Его это не убеждало по-настоящему. Он знал, что я еврей, знал, что я, как и прежде, коммунист и прямо-таки исступленный антинацист.

Гиринг был довольно интеллигентным шпиком, но, будучи вместе с тем «добропорядочным немцем», не мог подавить в себе стремления рассуждать логически. Расскажи ему кто-нибудь, что, находясь у себя в камере денно и нощно под наблюдением, я исхитрился написать подробный доклад Центру, а потом передать его Жюльетте, он бы воскликнул: «Исключено!» Кроме того, выдуманные мною «советские контрразведывательные группы» вселили в него панический страх. Но ни на секунду он не усомнился в их существовании, ибо в его представлении это было «логичным»!

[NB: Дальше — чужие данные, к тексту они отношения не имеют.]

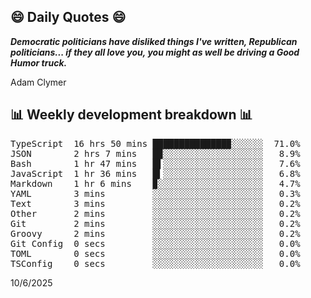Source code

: ## 😄 Daily Quotes 😄

_**Democratic politicians have disliked things I've written, Republican politicians... if they all love you, you might as well be driving a Good Humor truck.**_

Adam Clymer



## 📊 Weekly development breakdown 📊

<pre>TypeScript  16 hrs 50 mins ██████████████▉░░░░░░  71.0%
JSON        2 hrs 7 mins   █▉░░░░░░░░░░░░░░░░░░░   8.9%
Bash        1 hr 47 mins   █▌░░░░░░░░░░░░░░░░░░░   7.6%
JavaScript  1 hr 36 mins   █▍░░░░░░░░░░░░░░░░░░░   6.8%
Markdown    1 hr 6 mins    ▉░░░░░░░░░░░░░░░░░░░░   4.7%
YAML        3 mins         ░░░░░░░░░░░░░░░░░░░░░   0.3%
Text        3 mins         ░░░░░░░░░░░░░░░░░░░░░   0.2%
Other       2 mins         ░░░░░░░░░░░░░░░░░░░░░   0.2%
Git         2 mins         ░░░░░░░░░░░░░░░░░░░░░   0.2%
Groovy      2 mins         ░░░░░░░░░░░░░░░░░░░░░   0.2%
Git Config  0 secs         ░░░░░░░░░░░░░░░░░░░░░   0.0%
TOML        0 secs         ░░░░░░░░░░░░░░░░░░░░░   0.0%
TSConfig    0 secs         ░░░░░░░░░░░░░░░░░░░░░   0.0%</pre>

10/6/2025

Любое его действие определялось одной идеей: только начальник зондеркоманды должен знать все о ходе операций. Часто, оглушив мозг несколькими бокалами коньяка, он разъяснял мне принципы своих действий: «Человек, руководящий крупной игрой, вроде моей, — говорил он мне, — строя свои отношения с коллегами по „фирме“, должен умело дозировать правду и ложь… Что касается высокопоставленных начальников в Берлине, то — что бы ни случилось — важно успокаивать их, внушать им, что все идет хорошо. А военные, или абвер, которые так или иначе не сумели бы разобраться в тонкостях этого дела, пусть лучше знают о нем поменьше, во всяком случае, не более того, что я считаю нужным им сообщить. Единственный, кто может знать правду во всем ее объеме, — это я…»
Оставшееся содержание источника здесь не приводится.